Source material:

______

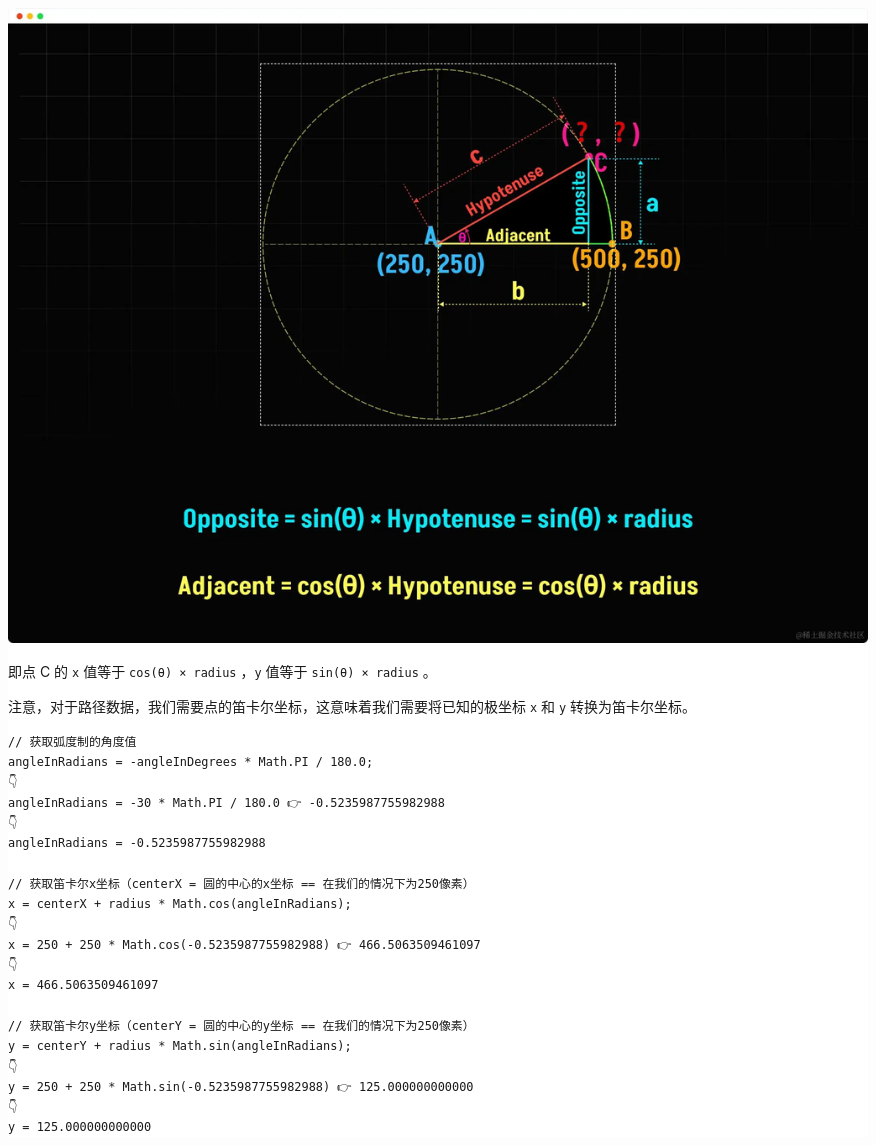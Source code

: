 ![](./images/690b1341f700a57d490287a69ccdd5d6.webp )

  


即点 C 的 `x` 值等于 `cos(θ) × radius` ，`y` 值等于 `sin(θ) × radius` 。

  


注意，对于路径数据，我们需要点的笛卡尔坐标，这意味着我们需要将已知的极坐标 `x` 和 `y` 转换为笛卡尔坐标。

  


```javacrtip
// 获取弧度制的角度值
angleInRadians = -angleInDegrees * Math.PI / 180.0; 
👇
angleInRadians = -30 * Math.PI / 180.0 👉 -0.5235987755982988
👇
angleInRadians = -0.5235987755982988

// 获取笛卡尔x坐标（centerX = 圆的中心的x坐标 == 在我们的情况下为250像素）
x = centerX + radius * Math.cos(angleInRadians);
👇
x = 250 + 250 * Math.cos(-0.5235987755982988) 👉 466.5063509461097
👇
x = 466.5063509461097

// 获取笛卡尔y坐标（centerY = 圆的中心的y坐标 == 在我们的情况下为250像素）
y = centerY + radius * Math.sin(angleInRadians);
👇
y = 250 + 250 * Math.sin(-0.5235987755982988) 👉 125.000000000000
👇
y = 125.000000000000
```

______

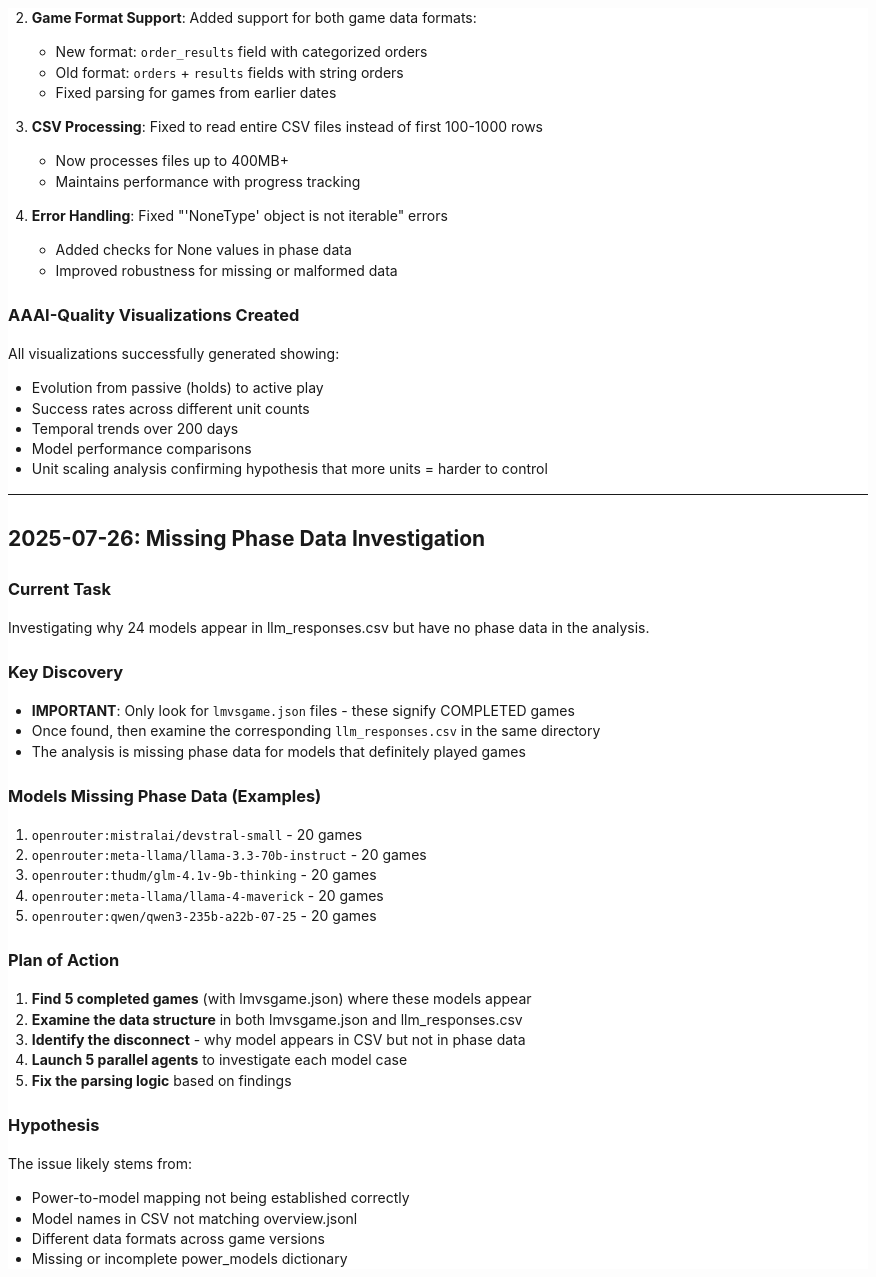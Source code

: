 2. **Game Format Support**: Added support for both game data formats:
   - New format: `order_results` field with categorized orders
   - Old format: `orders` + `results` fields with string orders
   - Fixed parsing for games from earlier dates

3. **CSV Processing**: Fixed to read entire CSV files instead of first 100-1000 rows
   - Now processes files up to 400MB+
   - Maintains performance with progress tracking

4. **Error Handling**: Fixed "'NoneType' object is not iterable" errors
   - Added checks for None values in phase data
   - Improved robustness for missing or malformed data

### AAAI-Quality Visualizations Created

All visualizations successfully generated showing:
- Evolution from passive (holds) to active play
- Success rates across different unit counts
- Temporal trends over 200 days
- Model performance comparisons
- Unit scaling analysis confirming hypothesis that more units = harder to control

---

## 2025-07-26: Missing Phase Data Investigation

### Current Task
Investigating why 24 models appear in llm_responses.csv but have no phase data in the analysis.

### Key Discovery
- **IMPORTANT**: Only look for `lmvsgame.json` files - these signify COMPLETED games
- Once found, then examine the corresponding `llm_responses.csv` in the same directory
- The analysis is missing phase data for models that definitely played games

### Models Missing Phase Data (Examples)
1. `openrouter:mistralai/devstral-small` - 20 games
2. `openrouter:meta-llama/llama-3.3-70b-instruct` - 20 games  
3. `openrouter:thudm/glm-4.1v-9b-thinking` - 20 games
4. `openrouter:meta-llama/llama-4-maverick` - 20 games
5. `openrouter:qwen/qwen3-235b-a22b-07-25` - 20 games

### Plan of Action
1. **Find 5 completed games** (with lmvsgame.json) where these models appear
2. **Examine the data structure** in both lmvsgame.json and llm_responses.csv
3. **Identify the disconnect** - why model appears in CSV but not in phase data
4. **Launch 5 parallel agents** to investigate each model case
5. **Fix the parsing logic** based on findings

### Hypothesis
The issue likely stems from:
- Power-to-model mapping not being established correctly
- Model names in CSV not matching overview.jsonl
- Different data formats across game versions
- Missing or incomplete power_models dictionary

______

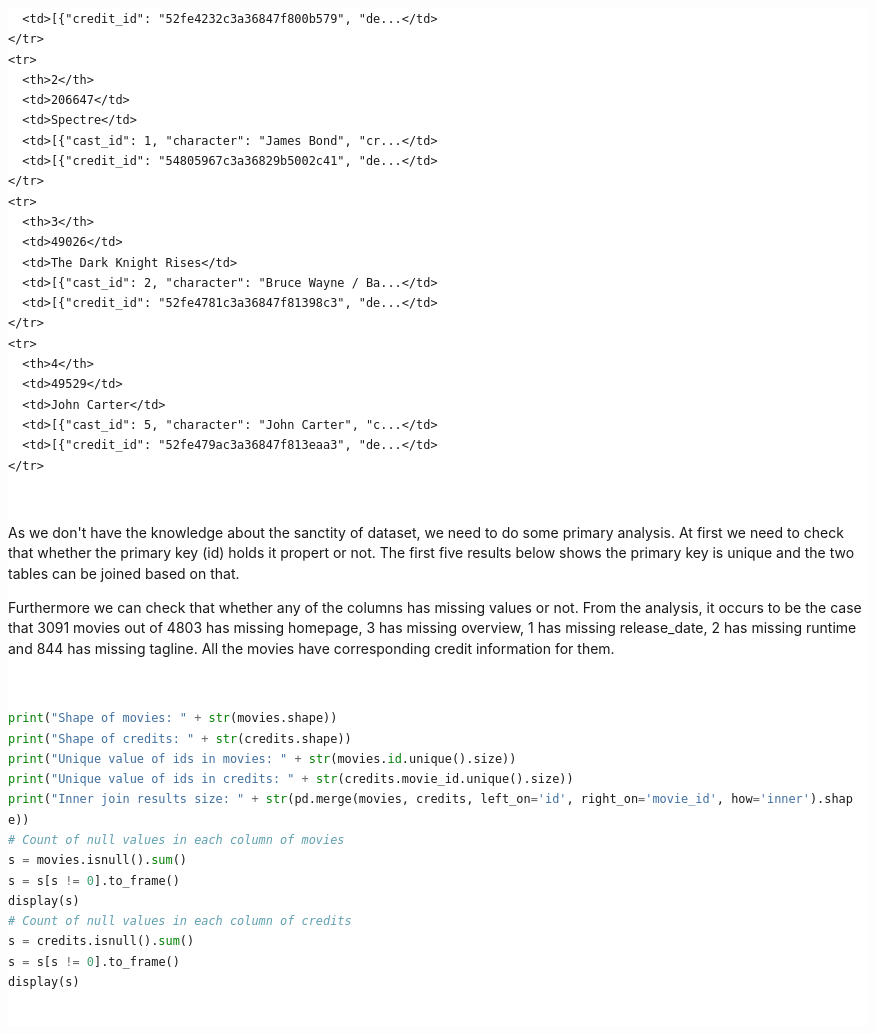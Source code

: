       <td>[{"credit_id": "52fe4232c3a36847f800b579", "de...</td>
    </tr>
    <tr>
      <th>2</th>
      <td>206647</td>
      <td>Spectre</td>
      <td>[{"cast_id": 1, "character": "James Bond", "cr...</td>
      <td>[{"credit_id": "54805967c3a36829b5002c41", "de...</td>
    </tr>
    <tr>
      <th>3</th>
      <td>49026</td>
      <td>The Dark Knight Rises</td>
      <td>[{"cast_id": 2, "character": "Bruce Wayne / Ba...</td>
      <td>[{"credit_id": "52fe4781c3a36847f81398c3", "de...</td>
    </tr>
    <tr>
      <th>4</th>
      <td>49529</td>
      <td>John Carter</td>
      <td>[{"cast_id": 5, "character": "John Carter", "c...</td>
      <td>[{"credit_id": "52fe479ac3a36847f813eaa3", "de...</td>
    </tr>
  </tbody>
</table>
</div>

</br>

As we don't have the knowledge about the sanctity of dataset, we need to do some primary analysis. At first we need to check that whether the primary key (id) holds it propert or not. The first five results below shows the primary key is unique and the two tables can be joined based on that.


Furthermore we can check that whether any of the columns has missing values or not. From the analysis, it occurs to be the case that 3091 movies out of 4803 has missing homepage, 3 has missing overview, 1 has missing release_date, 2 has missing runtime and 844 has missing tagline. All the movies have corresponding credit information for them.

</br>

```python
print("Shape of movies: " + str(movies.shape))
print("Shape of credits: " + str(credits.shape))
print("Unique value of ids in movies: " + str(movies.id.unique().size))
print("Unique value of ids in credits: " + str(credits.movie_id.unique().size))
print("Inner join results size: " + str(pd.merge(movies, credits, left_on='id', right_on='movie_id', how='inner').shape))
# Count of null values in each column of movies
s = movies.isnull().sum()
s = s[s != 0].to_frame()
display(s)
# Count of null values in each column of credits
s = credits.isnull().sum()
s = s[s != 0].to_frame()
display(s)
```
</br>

______

Your task: Across the listing above, report every line where "openrouter" occurs.

Result:
1. `openrouter:mistralai/devstral-small` - 20 games
2. `openrouter:meta-llama/llama-3.3-70b-instruct` - 20 games  
3. `openrouter:thudm/glm-4.1v-9b-thinking` - 20 games
4. `openrouter:meta-llama/llama-4-maverick` - 20 games
5. `openrouter:qwen/qwen3-235b-a22b-07-25` - 20 games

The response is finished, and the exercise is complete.